*** DATA PROVIDED ***
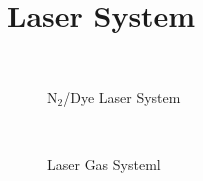 \chapter{Laser System}




\begin{figure}
\begin{center}
\leavevmode
\epsfxsize=4in
~\\
\caption[N$_2$/Dye Laser System]
        {N$_2$/Dye Laser System
        } 
        
\end{center}
\end{figure}


\begin{figure}
\begin{center}
\leavevmode
\epsfxsize=6in
~\\
\caption[Laser Gas System]
        {Laser Gas Systeml
        } 
        
\end{center}
\end{figure}

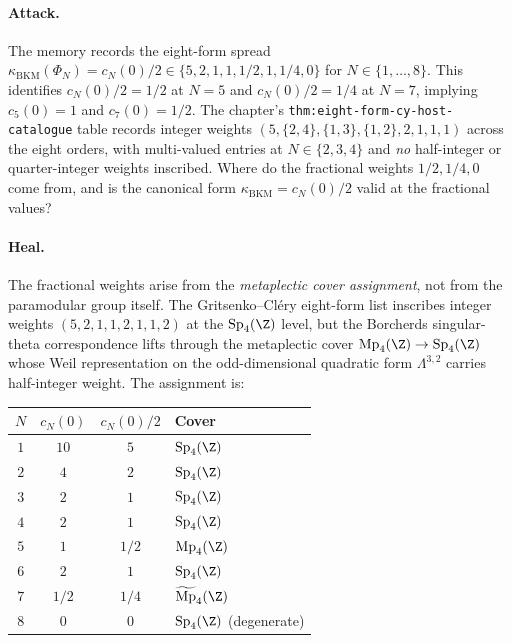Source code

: \paragraph{Attack.} The memory records the eight-form spread
$\kappa_{\mathrm{BKM}}(\Phi_N) = c_N(0)/2 \in \{5, 2, 1, 1,
1/2, 1, 1/4, 0\}$ for $N \in \{1, \ldots, 8\}$. This identifies
$c_N(0)/2 = 1/2$ at $N = 5$ and $c_N(0)/2 = 1/4$ at $N = 7$,
implying $c_5(0) = 1$ and $c_7(0) = 1/2$. The chapter's
\texttt{thm:eight-form-cy-host-catalogue} table records integer
weights $(5, \{2, 4\}, \{1, 3\}, \{1, 2\}, 2, 1, 1, 1)$ across
the eight orders, with multi-valued entries at $N \in \{2, 3, 4\}$
and \emph{no} half-integer or quarter-integer weights inscribed.
Where do the fractional weights $1/2, 1/4, 0$ come from, and is
the canonical form $\kappa_{\mathrm{BKM}} = c_N(0)/2$ valid at the
fractional values?

\paragraph{Heal.} The fractional weights arise from the
\emph{metaplectic cover assignment}, not from the paramodular group
itself. The Gritsenko--Cl\'ery eight-form list inscribes integer
weights $(5, 2, 1, 1, 2, 1, 1, 2)$ at the $\mathrm{Sp}_4(\Z)$
level, but the Borcherds singular-theta correspondence lifts
through the metaplectic cover
$\mathrm{Mp}_4(\Z) \to \mathrm{Sp}_4(\Z)$ whose Weil representation
on the odd-dimensional quadratic form $\Lambda^{3, 2}$ carries
half-integer weight. The assignment is:

\begin{center}
\begin{tabular}{ccc|l}
\toprule
$N$ & $c_N(0)$ & $c_N(0)/2$ & Cover \\
\midrule
$1$ & $10$  & $5$    & $\mathrm{Sp}_4(\Z)$ \\
$2$ & $4$   & $2$    & $\mathrm{Sp}_4(\Z)$ \\
$3$ & $2$   & $1$    & $\mathrm{Sp}_4(\Z)$ \\
$4$ & $2$   & $1$    & $\mathrm{Sp}_4(\Z)$ \\
$5$ & $1$   & $1/2$  & $\mathrm{Mp}_4(\Z)$ \\
$6$ & $2$   & $1$    & $\mathrm{Sp}_4(\Z)$ \\
$7$ & $1/2$ & $1/4$  & $\widetilde{\mathrm{Mp}}_4(\Z)$ \\
$8$ & $0$   & $0$    & $\mathrm{Sp}_4(\Z)$ (degenerate) \\
\bottomrule
\end{tabular}
\end{center}

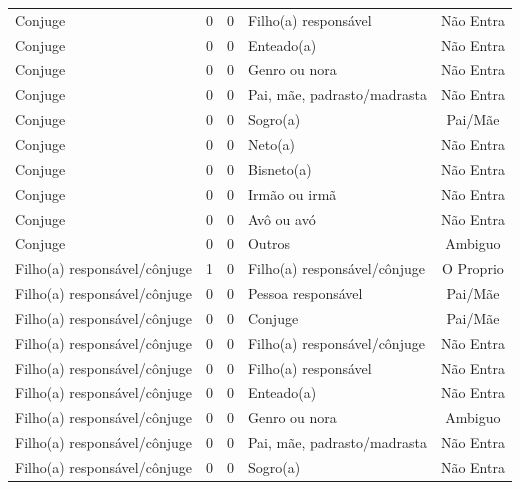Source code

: \documentclass[
	12pt,				%
	openright,			%
	twoside,			%
	a4paper,			%
	english,			%
	french,				%
	spanish,			%
	brazil				%
	]{abntex2}
\begin{document}
\begin{anexosenv}
\begin{longtable}{@{}lcclc@{}}
Conjuge                      & 0         & 0        & Filho(a) responsável         & Não Entra       \\
Conjuge                      & 0         & 0        & Enteado(a)                   & Não Entra       \\
Conjuge                      & 0         & 0        & Genro ou nora                & Não Entra       \\
Conjuge                      & 0         & 0        & Pai, mãe, padrasto/madrasta  & Não Entra       \\
Conjuge                      & 0         & 0        & Sogro(a)                     & Pai/Mãe         \\
Conjuge                      & 0         & 0        & Neto(a)                      & Não Entra       \\
Conjuge                      & 0         & 0        & Bisneto(a)                   & Não Entra       \\
Conjuge                      & 0         & 0        & Irmão ou irmã                & Não Entra       \\
Conjuge                      & 0         & 0        & Avô ou avó                   & Não Entra       \\
Conjuge                      & 0         & 0        & Outros                       & Ambiguo         \\
Filho(a) responsável/cônjuge & 1         & 0        & Filho(a) responsável/cônjuge & O Proprio       \\
Filho(a) responsável/cônjuge & 0         & 0        & Pessoa responsável           & Pai/Mãe         \\
Filho(a) responsável/cônjuge & 0         & 0        & Conjuge                      & Pai/Mãe         \\
Filho(a) responsável/cônjuge & 0         & 0        & Filho(a) responsável/cônjuge & Não Entra       \\
Filho(a) responsável/cônjuge & 0         & 0        & Filho(a) responsável         & Não Entra       \\
Filho(a) responsável/cônjuge & 0         & 0        & Enteado(a)                   & Não Entra       \\
Filho(a) responsável/cônjuge & 0         & 0        & Genro ou nora                & Ambiguo         \\
Filho(a) responsável/cônjuge & 0         & 0        & Pai, mãe, padrasto/madrasta  & Não Entra       \\
Filho(a) responsável/cônjuge & 0         & 0        & Sogro(a)                     & Não Entra       \\

\end{longtable}
\end{anexosenv}
\end{document}
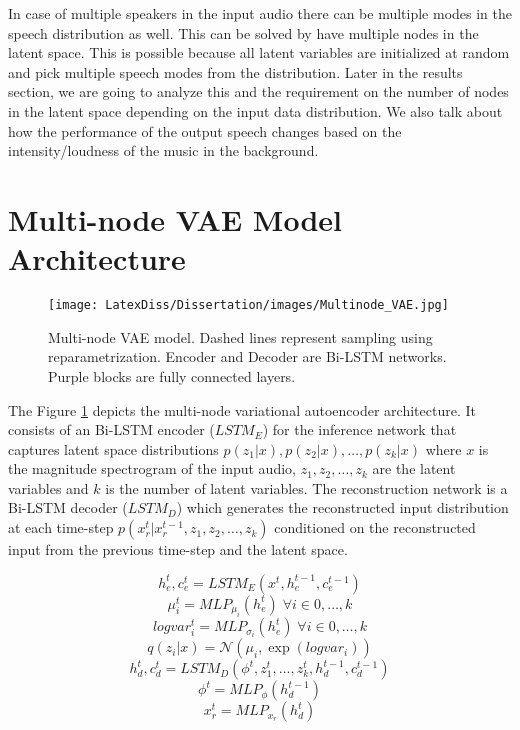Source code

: In case of multiple speakers in the input audio there can be multiple modes in the speech distribution as well. This can be solved by have multiple nodes in the latent space. This is possible because all latent variables are initialized at random and pick multiple speech modes from the distribution. Later in the results section, we are going to analyze this and the requirement on the number of nodes in the latent space depending on the input data distribution. We also talk about how the performance of the output speech changes based on the intensity/loudness of the music in the background.

\section{Multi-node VAE Model Architecture}


\begin{figure}
    \centering
    \texttt{[image: LatexDiss/Dissertation/images/Multinode\_VAE.jpg]}
    \caption{Multi-node VAE model. Dashed lines represent sampling using reparametrization. Encoder and Decoder are Bi-LSTM networks. Purple blocks are fully connected layers.}
    \label{fig:VAE}
\end{figure}

The Figure \ref{fig:VAE} depicts the multi-node variational autoencoder architecture. It consists of an Bi-LSTM encoder ($LSTM_E$) for the inference network that captures latent space distributions $p(z_1|x), p(z_2|x), \dots, p(z_k|x)$ where $x$ is the magnitude spectrogram of the input audio, $z_1, z_2, \dots, z_k$ are the latent variables and $k$ is the number of latent variables. The reconstruction network is a Bi-LSTM decoder ($LSTM_D$) which generates the reconstructed input distribution at each time-step $p(x_r^t|x_r^{t-1},z_1,z_2,\dots,z_k)$ conditioned on the reconstructed input from the previous time-step and the latent space. 

\begin{equation}
h_e^t, c_e^t = LSTM_E(x^t,h_e^{t-1},c_e^{t-1})
\end{equation}
\begin{equation}
\mu_i^t = MLP_{\mu_i}(h_e^t) \; \forall i \in {0,\dots,k}
\end{equation}
\begin{equation}
logvar_i^t = MLP_{\sigma_i}(h_e^t) \; \forall i \in {0,\dots,k}
\end{equation}
\begin{equation}
q(z_i|x) = \mathcal{N}(\mu_i,\exp(logvar_i))
\end{equation}
\begin{equation}
h_{d}^t, c_{d}^t = LSTM_D(\phi^t, z_1^t, \dots, z_k^t,h_d^{t-1},c_d^{t-1})
\end{equation}
\begin{equation}
\phi^t = MLP_{\phi}(h_d^{t-1})
\end{equation}
\begin{equation}
x_r^t = MLP_{x_r}(h_d^t)
\end{equation}

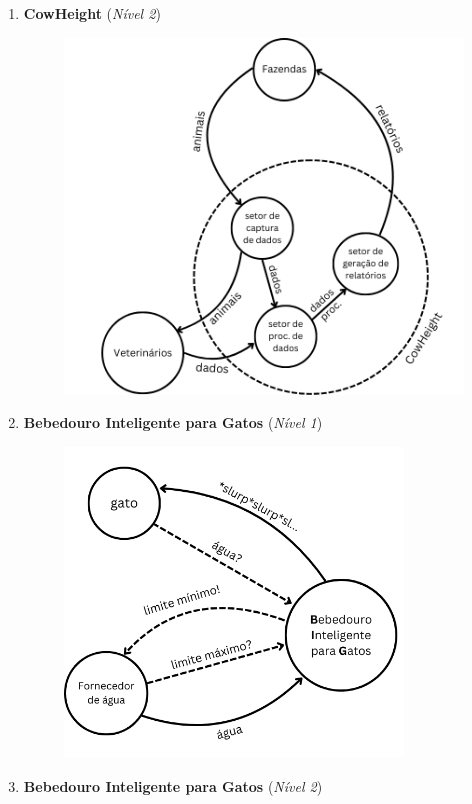 \documentclass{article}
\begin{document}
\begin{enumerate}
\begin{figure}[!h]
    \end{figure}
    \item \textbf{CowHeight} (\textit{Nível 2})
    \begin{figure}[!h]
        \centering
        \includegraphics[width=11cm]{FIG/cowheight2.png}
    \end{figure}
    \item \textbf{Bebedouro Inteligente para Gatos} (\textit{Nível 1})
    \begin{figure}[!h]
        \centering
        \includegraphics[width=9cm]{FIG/bebedouro1.png}
    \end{figure}
    \pagebreak
    \item \textbf{Bebedouro Inteligente para Gatos} (\textit{Nível 2})
    \begin{figure}[!h]
        \centering

\end{figure}
\end{enumerate}
\end{document}
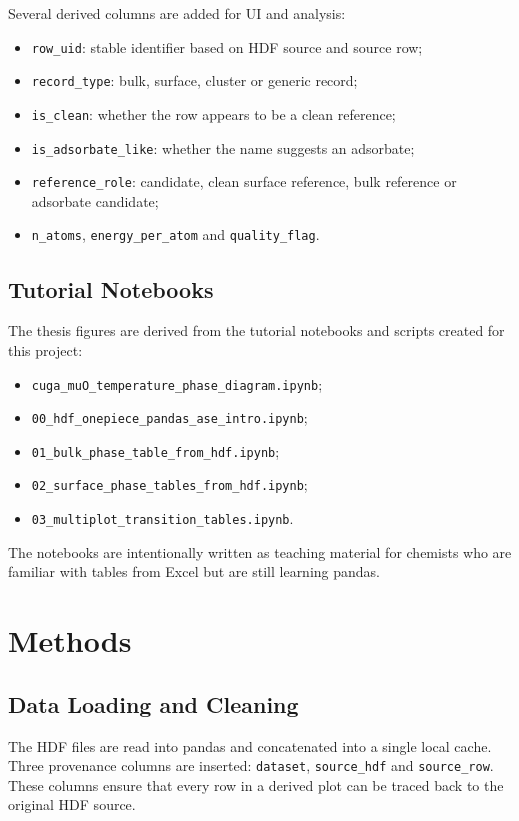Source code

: \documentclass[12pt,a4paper,oneside]{report}
\begin{document}
Several derived columns are added for UI and analysis:
\begin{itemize}
  \item \texttt{row\_uid}: stable identifier based on HDF source and source row;
  \item \texttt{record\_type}: bulk, surface, cluster or generic record;
  \item \texttt{is\_clean}: whether the row appears to be a clean reference;
  \item \texttt{is\_adsorbate\_like}: whether the name suggests an adsorbate;
  \item \texttt{reference\_role}: candidate, clean surface reference, bulk
  reference or adsorbate candidate;
  \item \texttt{n\_atoms}, \texttt{energy\_per\_atom} and
  \texttt{quality\_flag}.
\end{itemize}

\section{Tutorial Notebooks}

The thesis figures are derived from the tutorial notebooks and scripts created
for this project:
\begin{itemize}
  \item \texttt{cuga\_muO\_temperature\_phase\_diagram.ipynb};
  \item \texttt{00\_hdf\_onepiece\_pandas\_ase\_intro.ipynb};
  \item \texttt{01\_bulk\_phase\_table\_from\_hdf.ipynb};
  \item \texttt{02\_surface\_phase\_tables\_from\_hdf.ipynb};
  \item \texttt{03\_multiplot\_transition\_tables.ipynb}.
\end{itemize}
The notebooks are intentionally written as teaching material for chemists who
are familiar with tables from Excel but are still learning pandas.

\chapter{Methods}

\section{Data Loading and Cleaning}

The HDF files are read into pandas and concatenated into a single local cache.
Three provenance columns are inserted:
\texttt{dataset}, \texttt{source\_hdf} and \texttt{source\_row}. These columns
ensure that every row in a derived plot can be traced back to the original HDF
source.
\end{document}
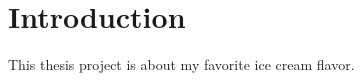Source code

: \pagestyle{plain}

\chapter*{Introduction}
This thesis project is about my favorite ice cream flavor. \todo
*** End of DATA PROVIDED ***
- **BRIEF**
Retype the entries above exactly. Stop after the line containing "1, 1)$ across", and omit the pictures.

- **ANSWER AREA**
 \chapter{Laser System}




\begin{figure}
\begin{center}
\leavevmode
\epsfxsize=4in
~\\
\caption[N$_2$/Dye Laser System]
        {N$_2$/Dye Laser System
        } 
        
\end{center}
\end{figure}


\begin{figure}
\begin{center}
\leavevmode
\epsfxsize=6in
~\\
\caption[Laser Gas System]
        {Laser Gas Systeml
        } 
        
\end{center}
\end{figure}

Source code

: \paragraph{Attack.} The memory records the eight-form spread
$\kappa_{\mathrm{BKM}}(\Phi_N) = c_N(0)/2 \in \{5, 2, 1, 1,
1/2, 1, 1/4, 0\}$ for $N \in \{1, \ldots, 8\}$. This identifies
$c_N(0)/2 = 1/2$ at $N = 5$ and $c_N(0)/2 = 1/4$ at $N = 7$,
implying $c_5(0) = 1$ and $c_7(0) = 1/2$. The chapter's
\texttt{thm:eight-form-cy-host-catalogue} table records integer
weights $(5, \{2, 4\}, \{1, 3\}, \{1, 2\}, 2, 1, 1, 1)$ across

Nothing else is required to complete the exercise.